Auf diese Weise entstand 2006 die Harzer Naturküche. Unter diesem Label probierte Simone Seiboth zwei Jahre lang Rezepte für Brotaufstriche, Kräutersalze, Marmeladen und Co. aus. Die Waren verkaufte sie auf Märkten in der näheren Umgebung.

Zum Senf kam sie zwei Jahre später nach einer Kundenanfrage. „Die Idee, selbst welchen herzustellen, fand ich gut, aber es war nicht einfach, ein Rezept zu finden“, verrät sie. Wieder hieß es: Probieren, Abschmecken, weiter versuchen. So kam es, dass sie nicht nur „klassischen Senf“ herstellte, sondern sich an ausgefallenere Sorten wagte. Und an sehr alte. „Ich habe ein Rezept von Archäologen bekommen, dass sie bei Ausgrabungen entdeckten“, berichtet sie. Dieses belegt, dass schon die Ottonen ihre Speisen mit einer Senf-Meerrettich-Soße würzten.

2010 eröffnete Simone Seiboth das erste Geschäft in Quedlinburg. „Die Stadt hat viele Vorteile: Sie hat Geschichte und Kultur, es gibt Tourismus und sie ist klein genug, dass man die Menschen zumindest vom Sehen her kennt.“ Sie fühle sich zu Hause in der Welterbestadt mit den verwinkelten Gassen, die sie bei ausgedehnten Spaziergängen mit ihrem Hund erkundet. Dabei denkt sie über das Geschäft nach. „Traumzeit“ nennt sie das. „Ich bin kein typischer Geschäftsmensch, sondern entscheide mich dafür etwas zu tun, weil es sich richtig anfühlt.“

Der Erfolg gibt ihr Recht: Statt auf die Hilfe ihrer Söhne kann Simone Seiboth mittlerweile auf die Unterstützung von zehn Mitarbeitern bauen. Aus dem ersten Laden sind zwei und ein Internethandel geworden. Aufgrund der hohen Nachfrage hat sich der Fokus auf Senf verlagert. „Der Nachteil ist, dass ich so keine Zeit mehr dafür habe, etwas selbst anzubauen und auf Märkten zu vertreiben“, sagt sie. Dennoch setze sie auf regionale Produkte – auch dank der Kontakte, die sie zu anderen Direktvermarktern geschlossen hat.
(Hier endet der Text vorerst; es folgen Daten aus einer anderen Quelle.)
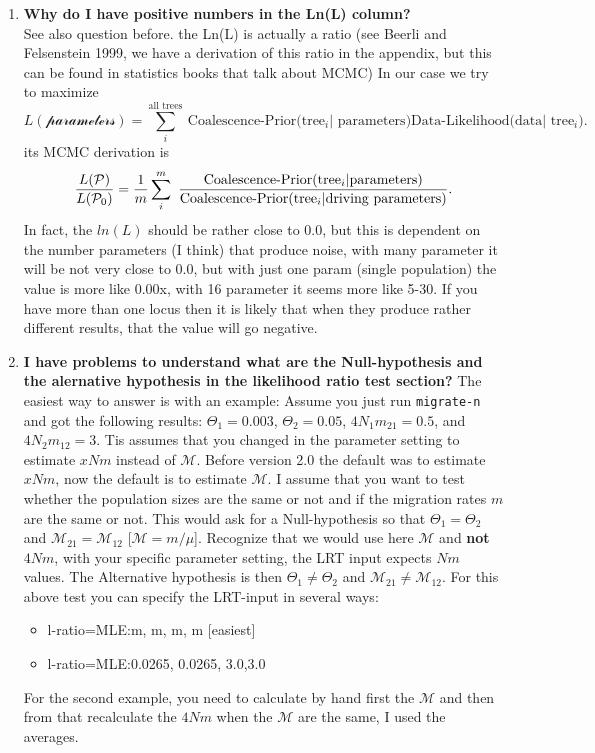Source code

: \begin{enumerate}
\item {\bf  Why do I have positive numbers in the Ln(L) column? }\\
See also question before.
the Ln(L) is actually a ratio (see Beerli and Felsenstein 1999, we have a
derivation of this ratio in the appendix, but this can be found in 
statistics books that talk about MCMC)
In our case we try to maximize 
$$
L(\mathcal{\text{parameters}}) = \sum_i^{\text{all trees}}\ 
\text{Coalescence-Prior(tree$_i|$ parameters)} 
\text{Data-Likelihood(data$|$ tree$_i$)} .
$$
its MCMC derivation is 
$$
\frac{L(\P)}{L(\P_0)} = \frac{1}{m}\sum_i^m\ 
\frac{\text{Coalescence-Prior(tree$_i|$parameters)}}
{\text{Coalescence-Prior(tree$_i|$driving parameters)}} .
$$
In fact, the $ln(L)$ should be rather close to 0.0, 
but this is dependent on the number
parameters (I think) that produce noise, 
with many parameter it will be not very close
to 0.0, but with just one param (single population) the value
is more like 0.00x, with 16 parameter it seems more like 5-30. 
If you have more than one locus then it is likely that when 
they produce rather different results, that the value will go negative.

\item {\bf I have problems to understand what are the Null-hypothesis and the alernative hypothesis in the likelihood ratio test section?}
The easiest way to answer is with an example:
Assume you just run {\tt migrate-n} and got the following results:
$\Theta_1=0.003$, $\Theta_2=0.05$, $4N_1m_{21}=0.5$, and  
$4N_2m_{12}=3$. Tis assumes that you changed in the parameter setting to estimate $xNm$ instead of $\mathcal{M}$. Before version 2.0 the default was to estimate $xNm$, now the default is to estimate $\mathcal{M}$.   I assume that you want to test whether the population sizes are the 
same or not and if the migration rates $m$ are the same or not.
This would ask for a Null-hypothesis so that $\Theta_1=\Theta_2$ and
$\mathcal{M}_{21}=\mathcal{M}_{12}$ [$\mathcal{M}=m/\mu$]. 
Recognize that we would use here
$\mathcal{M}$ and {\bf not} $4Nm$, with your specific parameter setting, the LRT input expects $Nm$ values.
The Alternative hypothesis is then $\Theta_1 \ne \Theta_2$ and
$\mathcal{M}_{21} \ne \mathcal{M}_{12}$. For this above test you can specify the LRT-input in several ways:
\begin{itemize}
\item l-ratio=MLE:m, m, m, m [easiest]
\item l-ratio=MLE:0.0265, 0.0265, 3.0,3.0
\end{itemize}
For the second example, you need to calculate by hand first
the $\mathcal{M}$ and then from that recalculate the $4Nm$ when
the $\mathcal{M}$ are the same, I used the averages.


\end{enumerate}
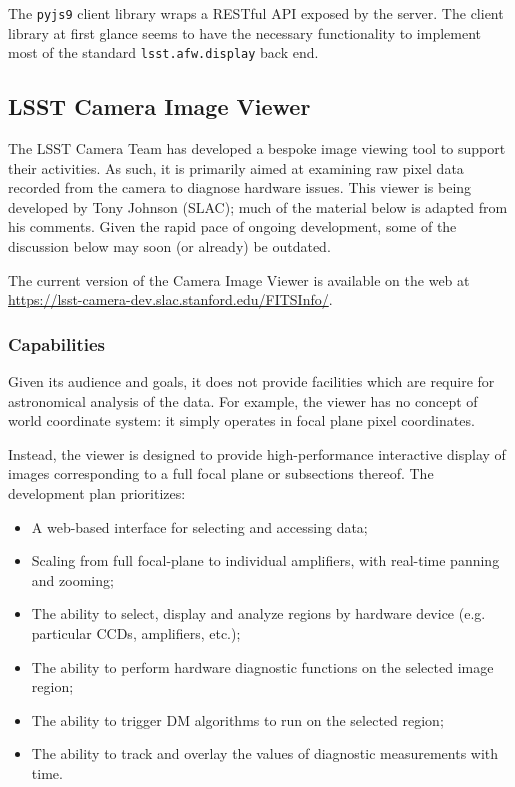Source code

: The \texttt{pyjs9} client library wraps a RESTful API exposed by the server.
The client library at first glance seems to have the necessary functionality to implement most of the standard \texttt{lsst.afw.display} back end.


\subsection{LSST Camera Image Viewer}
\label{sec:existing_tools:camera}

The LSST Camera Team has developed a bespoke image viewing tool to support their activities.
As such, it is primarily aimed at examining raw pixel data recorded from the camera to diagnose hardware issues.
This viewer is being developed by Tony Johnson (SLAC); much of the material below is adapted from his comments.
Given the rapid pace of ongoing development, some of the discussion below may soon (or already) be outdated.

The current version of the Camera Image Viewer is available on the web at \url{https://lsst-camera-dev.slac.stanford.edu/FITSInfo/}.

\subsubsection{Capabilities}

Given its audience and goals, it does not provide facilities which are require for astronomical analysis of the data.
For example, the viewer has no concept of world coordinate system: it simply operates in focal plane pixel coordinates.

Instead, the viewer is designed to provide high-performance interactive display of images corresponding to a full focal plane or subsections thereof.
The development plan prioritizes:

\begin{itemize}

  \item{A web-based interface for selecting and accessing data;}
  \item{Scaling from full focal-plane to individual amplifiers, with real-time panning and zooming;}
  \item{The ability to select, display and analyze regions by hardware device (e.g. particular CCDs, amplifiers, etc.);}
  \item{The ability to perform hardware diagnostic functions on the selected image region;}
  \item{The ability to trigger DM algorithms to run on the selected region;}
  \item{The ability to track and overlay the values of diagnostic measurements with time.}

\end{itemize}

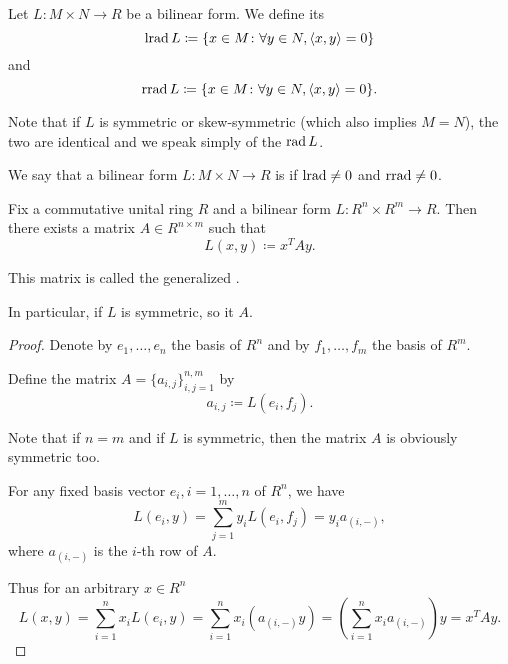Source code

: \begin{definition}\label{def:bilinear_form_radicals}\cite[250]{Knapp2016BAlg}
  Let \( L: M \times N \to R \) be a bilinear form. We define its 
  \begin{equation*}
    \operatorname{lrad} L \coloneqq \{ x \in M \colon \forall y \in N, \left\langle x, y \right\rangle = 0 \}
  \end{equation*}
  and 
  \begin{equation*}
    \operatorname{rrad} L \coloneqq \{ x \in M \colon \forall y \in N, \left\langle x, y \right\rangle = 0 \}.
  \end{equation*}

  Note that if \( L \) is symmetric or skew-symmetric (which also implies \( M = N \)), the two are identical and we speak simply of the  \( \operatorname{rad} L \).
\end{definition}

\begin{definition}\label{def:nondegenerate_bilinear_form}\cite[249]{Knapp2016BAlg}
  We say that a bilinear form \( L: M \times N \to R \) is  if \( \operatorname{lrad} \neq 0 \) and \( \operatorname{rrad} \neq 0 \).
\end{definition}

\begin{theorem}\label{thm:bilinear_form_matrix_presentation}
  Fix a commutative unital ring \( R \) and a bilinear form \( L: R^n \times R^m \to R \). Then there exists a matrix \( A \in R^{n \times m} \) such that
  \begin{equation*}
    L(x, y) \coloneqq x^T A y.
  \end{equation*}

  This matrix is called the generalized .

  In particular, if \( L \) is symmetric, so it \( A \).
\end{theorem}
\begin{proof}
  Denote by \( e_1, \ldots, e_n \) the basis of \( R^n \) and by \( f_1, \ldots, f_m \) the basis of \( R^m \).

  Define the matrix \( A = \{ a_{i,j} \}_{i,j=1}^{n,m} \) by
  \begin{equation*}
    a_{i,j} \coloneqq L(e_i, f_j).
  \end{equation*}

  Note that if \( n = m \) and if \( L \) is symmetric, then the matrix \( A \) is obviously symmetric too.

  For any fixed basis vector \( e_i, i = 1, \ldots, n \) of \( R^n \), we have
  \begin{equation*}
    L(e_i, y)
    =
    \sum_{j=1}^m y_i L(e_i, f_j)
    =
    y_i a_{(i,-)},
  \end{equation*}
  where \( a_{(i,-)} \) is the \( i \)-th row of \( A \).

  Thus for an arbitrary \( x \in R^n \)
  \begin{equation*}
    L(x, y)
    =
    \sum_{i=1}^n x_i L(e_i, y)
    =
    \sum_{i=1}^n x_i (a_{(i,-)} y)
    =
    \left( \sum_{i=1}^n x_i a_{(i,-)} \right) y
    =
    x^T A y.
  \end{equation*}
\end{proof}

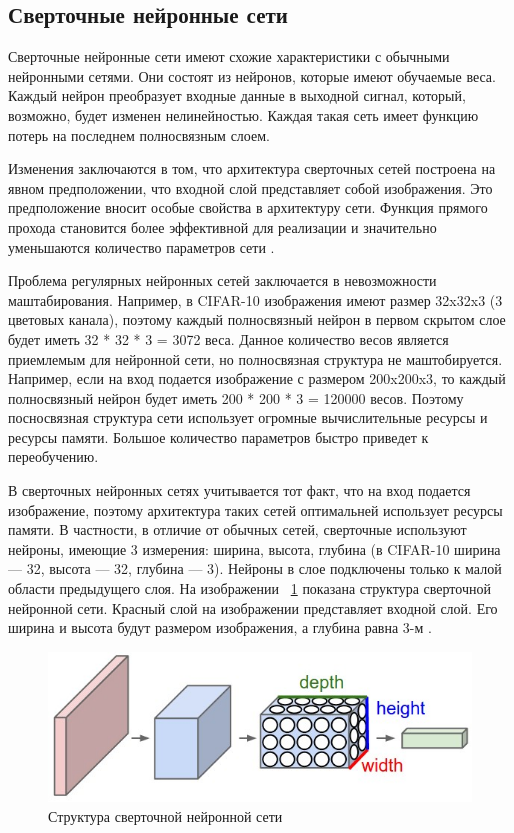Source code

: \documentclass[a4paper,english,russian]{G2-105}
\begin{document}
\subsection{Сверточные нейронные сети} \ttl
\par Сверточные нейронные сети имеют схожие характеристики с обычными нейронными сетями. Они состоят из нейронов, которые имеют обучаемые веса. Каждый нейрон преобразует входные данные в выходной сигнал, который, возможно, будет изменен нелинейностью. Каждая такая сеть имеет функцию потерь на последнем полносвязным слоем.
\par Изменения заключаются в том, что архитектура сверточных сетей построена на явном предположении, что входной слой представляет собой изображения. Это предположение вносит особые свойства в архитектуру сети. Функция прямого прохода становится более эффективной для реализации и значительно уменьшаются количество параметров сети \cite{8}.
\par Проблема регулярных нейронных сетей заключается в невозможности маштабирования. Например, в CIFAR-10 изображения имеют размер 32x32x3 (3 цветовых канала), поэтому каждый полносвязный нейрон в первом скрытом слое будет иметь 32 * 32 * 3 = 3072 веса. Данное количество весов является приемлемым для нейронной сети, но полносвязная структура не маштобируется. Например, если на вход подается изображение с размером 200x200x3, то каждый полносвязный нейрон будет иметь 200 * 200 * 3 = 120000 весов. Поэтому посносвязная структура сети использует огромные вычислительные ресурсы и ресурсы памяти. Большое количество параметров быстро приведет к переобучению.
\par В сверточных нейронных сетях учитывается тот факт, что на вход подается изображение, поэтому архитектура таких сетей оптимальней использует ресурсы памяти. В частности, в отличие от обычных сетей, сверточные используют нейроны, имеющие 3 измерения: ширина, высота, глубина (в CIFAR-10 ширина --- 32, высота --- 32, глубина --- 3). Нейроны в слое подключены только к малой области предыдущего слоя. На изображении ~\ref{convnn} показана структура сверточной нейронной сети. Красный слой на изображении представляет входной слой. Его ширина и высота будут размером изображения, а глубина равна 3-м \cite{9}.
\begin{figure}
    \includegraphics[width=\linewidth]{convnn.png}
    \caption{Структура сверточной нейронной сети}
	\label{convnn}
\end{figure}
\end{document}
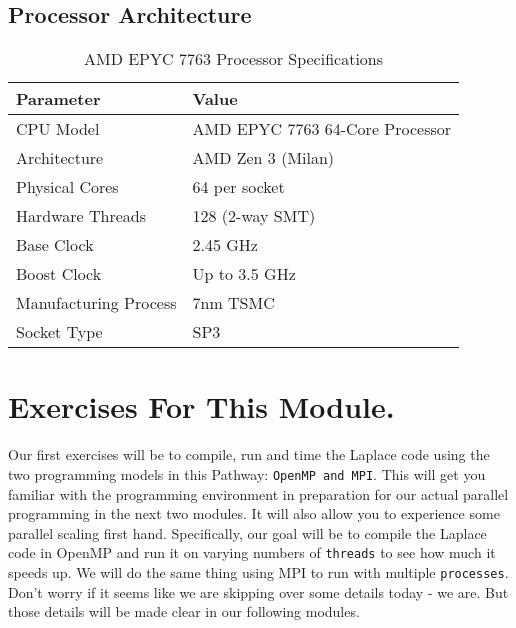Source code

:\documentclass[11pt]{article}
\begin{document}
\subsection{Processor Architecture}

\begin{table}[H]
\centering
\caption{AMD EPYC 7763 Processor Specifications}
\label{tab:processor_specs}
\begin{tabular}{@{}ll@{}}
\hline
\textbf{Parameter} & \textbf{Value} \\
\hline
CPU Model & AMD EPYC 7763 64-Core Processor \\
Architecture & AMD Zen 3 (Milan) \\
Physical Cores & 64 per socket \\
Hardware Threads & 128 (2-way SMT) \\
Base Clock & 2.45 GHz \\
Boost Clock & Up to 3.5 GHz \\
Manufacturing Process & 7nm TSMC \\
Socket Type & SP3 \\
\hline
\end{tabular}
\end{table}



\section{Exercises For This Module.}
Our first exercises will be to compile, run and time the Laplace code using the two programming
models in this Pathway: \texttt{OpenMP and MPI}.
This will get you familiar with the programming environment in preparation for our actual parallel
programming in the next two modules.
It will also allow you to experience some parallel scaling first hand.
Specifically, our goal will be to compile the Laplace code in OpenMP and run it on varying
numbers of \texttt{threads} to see how much it speeds up.
We will do the same thing using MPI to run with multiple \texttt{processes}.
Don't worry if it seems like we are skipping over some details today - we are. But those details
will be made clear in our following modules.

\end{document}
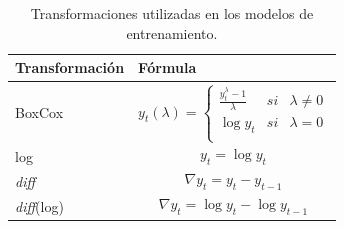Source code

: \begin{table}[h]
	\centering
	\begin{tabular}{m{4cm} m{8cm}}
		\toprule
		\textbf{Transformación} & \textbf{\hspace{4cm}Fórmula}\\
		\midrule
		BoxCox			& 
		
		\begin{equation}
			\label{eqn:9}
			y_{t}(\lambda)= \left\{ \begin{array}{lcc}
				
				\frac{y_{t}^{\lambda} - 1}{\lambda} &   si  & \lambda \neq 0 \\
				\log{y_{t}} &  si & \lambda = 0 \\
				
			\end{array}
			\right.
		\end{equation}  
		\\ 
		log			&
		\begin{equation}
			\label{eqn:10}
			y_{t} = \log{y_{t}}
		\end{equation} \\
		\emph{diff} 			&
		\begin{equation}
			\label{eqn:11}
			\nabla y_{t} = y_{t} - y_{t-1}
		\end{equation}
		\\
		\emph{diff}(log)		& 
		\begin{equation}
			\label{eqn:12}
			\nabla y_{t} = \log{y_{t}} - \log{y_{t-1}}
		\end{equation}\\
		\bottomrule
		\hline
	\end{tabular}
	\caption{Transformaciones utilizadas en los modelos de entrenamiento.}
	\label{tab:Table9}
\end{table}



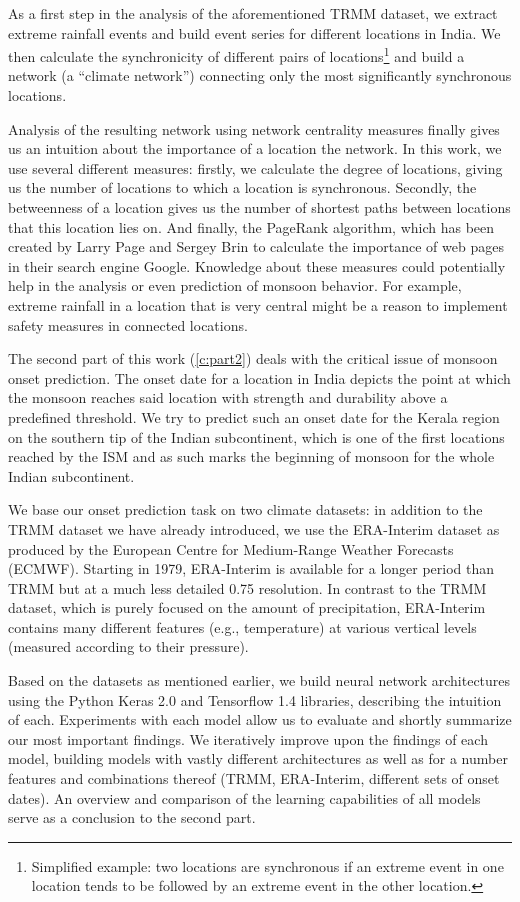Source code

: As a first step in the analysis of the aforementioned TRMM dataset, we extract extreme rainfall events and build event series for different locations in India. We then calculate the synchronicity of different pairs of locations\footnote{Simplified example: two locations are synchronous if an extreme event in one location tends to be followed by an extreme event in the other location.} and build a network (a ``climate network'') connecting only the most significantly synchronous locations.

Analysis of the resulting network using network centrality measures finally gives us an intuition about the importance of a location the network. In this work, we use several different measures: firstly, we calculate the degree of locations, giving us the number of locations to which a location is synchronous. Secondly, the betweenness of a location gives us the number of shortest paths between locations that this location lies on. And finally, the PageRank algorithm, which has been created by Larry Page and Sergey Brin to calculate the importance of web pages in their search engine Google. Knowledge about these measures could potentially help in the analysis or even prediction of monsoon behavior. For example, extreme rainfall in a location that is very central might be a reason to implement safety measures in connected locations.

The second part of this work (\cref{c:part2}) deals with the critical issue of monsoon onset prediction. The onset date for a location in India depicts the point at which the monsoon reaches said location with strength and durability above a predefined threshold. We try to predict such an onset date for the Kerala region on the southern tip of the Indian subcontinent, which is one of the first locations reached by the ISM and as such marks the beginning of monsoon for the whole Indian subcontinent.

We base our onset prediction task on two climate datasets: in addition to the TRMM dataset we have already introduced, we use the ERA-Interim dataset as produced by the European Centre for Medium-Range Weather Forecasts (ECMWF). Starting in 1979, ERA-Interim is available for a longer period than TRMM but at a much less detailed {0.75\degree} resolution. In contrast to the TRMM dataset, which is purely focused on the amount of precipitation, ERA-Interim contains many different features (e.g., temperature) at various vertical levels (measured according to their pressure).

Based on the datasets as mentioned earlier, we build neural network architectures using the Python Keras 2.0 and Tensorflow 1.4 libraries, describing the intuition of each. Experiments with each model allow us to evaluate and shortly summarize our most important findings. We iteratively improve upon the findings of each model, building models with vastly different architectures as well as for a number features and combinations thereof (TRMM, ERA-Interim, different sets of onset dates). An overview and comparison of the learning capabilities of all models serve as a conclusion to the second part.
Die Nachfrage stieg innerhalb weniger Jahre so stark an, dass die Senfküche im hinteren Teil des Geschäfts in der Innenstadt nicht mehr ausreichte. Deshalb ließ die Unternehmerin im Dippehof in Quedlinburg eine größere Produktionsstätte einrichten. Dort zeigen und lehren Simone Seiboth und ihre Mitarbeiter, wie aus Senfkörnern, Kräutern und Ölen Senf entsteht.